### Study material

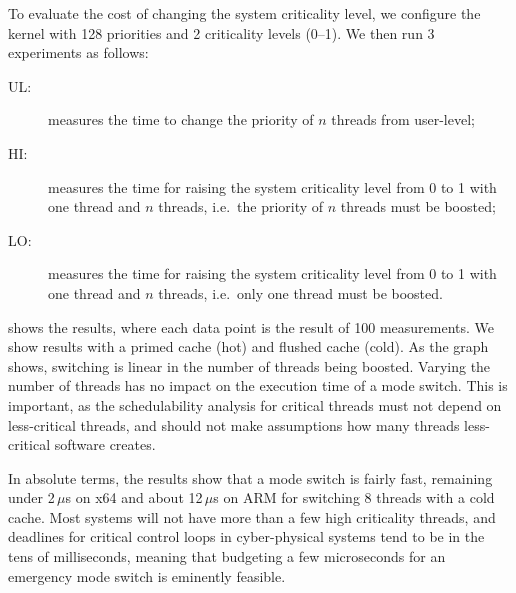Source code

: To evaluate the cost of changing the system criticality level, we
configure the kernel with 128 priorities and 2 criticality levels
(0--1). We then  run 3 experiments as follows:
\iffalse                        %
\begin{itemize}
\item \textbf{UL:} measures the time to change the priority of $n$ threads from user-level;
\item \textbf{HI:} measures the time for raising the system criticality level from 0 to 1 with one \crit{low} thread and $n$
    \crit{high} threads, i.e.\ threads whose priority must be boosted upon criticality switch,
\item \textbf{LO:} measures the time for raising the system criticality level from 0 to 1 with one \crit{high} thread and
 } threads, whose priority does not need to be boosted.
\end{itemize}
\else                           %
\begin{description}
\item[UL:] measures the time to change the priority of $n$ threads from user-level;
\item[HI:] measures the time for raising the system criticality level from 0 to 1 with one  thread and $n$
     threads, i.e.\ the priority of $n$ threads must be boosted;
\item[LO:] measures the time for raising the system criticality level from 0 to 1 with one  thread and
    $n$  threads, i.e.\ only one thread must be boosted.
\end{description}
\fi

 shows the results, where each data point is the result of 100 measurements.
We show results with a primed cache (hot) and flushed cache (cold).
As the graph shows, switching is linear in the number of  threads being boosted. Varying the number
of  threads has no impact on the execution time of a mode switch.
This is important, as the schedulability analysis for critical threads
must not depend on less-critical threads, and should not make
assumptions how many threads less-critical software creates.

In absolute terms, the results show that a mode switch is fairly fast,
remaining under 2\,$\mu$s on x64 and about 12\,\(\mu\)s on ARM for switching 8 threads
with a cold cache. Most systems will not have more than a few high
criticality threads, and deadlines for critical control loops in
cyber-physical systems tend to be in the tens of milliseconds, meaning
that budgeting a few microseconds for an emergency mode switch is eminently
feasible.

######

Search the material for lines holding the word "switching", then say how many there are and nothing more.

2